==== Records shown ====
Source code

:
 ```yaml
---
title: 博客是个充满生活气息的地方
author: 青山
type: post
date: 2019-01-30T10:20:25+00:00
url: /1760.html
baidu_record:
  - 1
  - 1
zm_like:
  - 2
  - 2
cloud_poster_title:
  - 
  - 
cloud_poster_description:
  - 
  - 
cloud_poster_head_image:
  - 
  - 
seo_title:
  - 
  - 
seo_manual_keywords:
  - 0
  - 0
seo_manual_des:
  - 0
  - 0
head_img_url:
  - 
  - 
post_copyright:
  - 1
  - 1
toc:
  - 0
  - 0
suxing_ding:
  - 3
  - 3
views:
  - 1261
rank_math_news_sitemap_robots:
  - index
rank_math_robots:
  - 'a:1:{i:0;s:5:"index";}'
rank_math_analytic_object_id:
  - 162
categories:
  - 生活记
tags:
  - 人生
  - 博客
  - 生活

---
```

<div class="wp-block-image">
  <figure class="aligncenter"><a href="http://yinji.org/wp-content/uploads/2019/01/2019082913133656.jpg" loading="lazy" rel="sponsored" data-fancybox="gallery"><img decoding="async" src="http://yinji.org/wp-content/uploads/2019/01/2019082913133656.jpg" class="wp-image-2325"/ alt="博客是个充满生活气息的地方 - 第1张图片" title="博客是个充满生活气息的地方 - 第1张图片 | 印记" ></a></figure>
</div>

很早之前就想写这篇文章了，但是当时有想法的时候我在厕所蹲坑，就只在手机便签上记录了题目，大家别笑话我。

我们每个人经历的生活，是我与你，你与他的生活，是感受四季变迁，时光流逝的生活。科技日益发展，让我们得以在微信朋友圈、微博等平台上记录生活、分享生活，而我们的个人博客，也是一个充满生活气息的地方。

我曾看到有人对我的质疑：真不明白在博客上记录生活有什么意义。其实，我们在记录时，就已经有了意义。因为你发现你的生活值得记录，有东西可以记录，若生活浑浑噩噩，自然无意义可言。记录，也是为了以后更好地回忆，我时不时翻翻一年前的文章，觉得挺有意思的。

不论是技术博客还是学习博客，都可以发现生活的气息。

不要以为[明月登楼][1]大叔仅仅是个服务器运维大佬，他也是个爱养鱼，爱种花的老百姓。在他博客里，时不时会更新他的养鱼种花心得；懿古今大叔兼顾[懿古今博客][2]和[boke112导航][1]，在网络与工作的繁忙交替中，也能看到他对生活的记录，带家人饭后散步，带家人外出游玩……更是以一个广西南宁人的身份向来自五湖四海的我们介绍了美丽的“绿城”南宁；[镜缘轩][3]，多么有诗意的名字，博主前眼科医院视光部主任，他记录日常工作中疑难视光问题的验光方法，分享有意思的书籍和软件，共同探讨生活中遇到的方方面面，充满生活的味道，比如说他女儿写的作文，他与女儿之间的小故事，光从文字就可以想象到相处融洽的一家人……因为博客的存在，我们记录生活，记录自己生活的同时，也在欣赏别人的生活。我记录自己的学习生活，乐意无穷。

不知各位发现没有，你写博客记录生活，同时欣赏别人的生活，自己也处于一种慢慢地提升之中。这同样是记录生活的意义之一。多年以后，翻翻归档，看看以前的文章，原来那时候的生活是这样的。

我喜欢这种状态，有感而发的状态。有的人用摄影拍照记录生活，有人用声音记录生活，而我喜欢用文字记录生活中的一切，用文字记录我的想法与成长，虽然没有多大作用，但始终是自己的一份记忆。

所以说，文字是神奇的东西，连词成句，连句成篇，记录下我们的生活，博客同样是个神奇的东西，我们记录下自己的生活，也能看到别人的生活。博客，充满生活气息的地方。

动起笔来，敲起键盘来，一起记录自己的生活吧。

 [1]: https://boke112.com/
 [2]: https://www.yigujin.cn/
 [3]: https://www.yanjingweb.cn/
====
> **What the task requires**: If a line comes after the one that contains "很早之前就想写这篇文章了，但", leave it out; return every line of the entries up to that point exactly, starting with the first, with that line included.

> **Answer section**:
Source code

:
 ```yaml
---
title: 博客是个充满生活气息的地方
author: 青山
type: post
date: 2019-01-30T10:20:25+00:00
url: /1760.html
baidu_record:
  - 1
  - 1
zm_like:
  - 2
  - 2
cloud_poster_title:
  - 
  - 
cloud_poster_description:
  - 
  - 
cloud_poster_head_image:
  - 
  - 
seo_title:
  - 
  - 
seo_manual_keywords:
  - 0
  - 0
seo_manual_des:
  - 0
  - 0
head_img_url:
  - 
  - 
post_copyright:
  - 1
  - 1
toc:
  - 0
  - 0
suxing_ding:
  - 3
  - 3
views:
  - 1261
rank_math_news_sitemap_robots:
  - index
rank_math_robots:
  - 'a:1:{i:0;s:5:"index";}'
rank_math_analytic_object_id:
  - 162
categories:
  - 生活记
tags:
  - 人生
  - 博客
  - 生活

---
```

<div class="wp-block-image">
  <figure class="aligncenter"><a href="http://yinji.org/wp-content/uploads/2019/01/2019082913133656.jpg" loading="lazy" rel="sponsored" data-fancybox="gallery"><img decoding="async" src="http://yinji.org/wp-content/uploads/2019/01/2019082913133656.jpg" class="wp-image-2325"/ alt="博客是个充满生活气息的地方 - 第1张图片" title="博客是个充满生活气息的地方 - 第1张图片 | 印记" ></a></figure>
</div>

很早之前就想写这篇文章了，但是当时有想法的时候我在厕所蹲坑，就只在手机便签上记录了题目，大家别笑话我。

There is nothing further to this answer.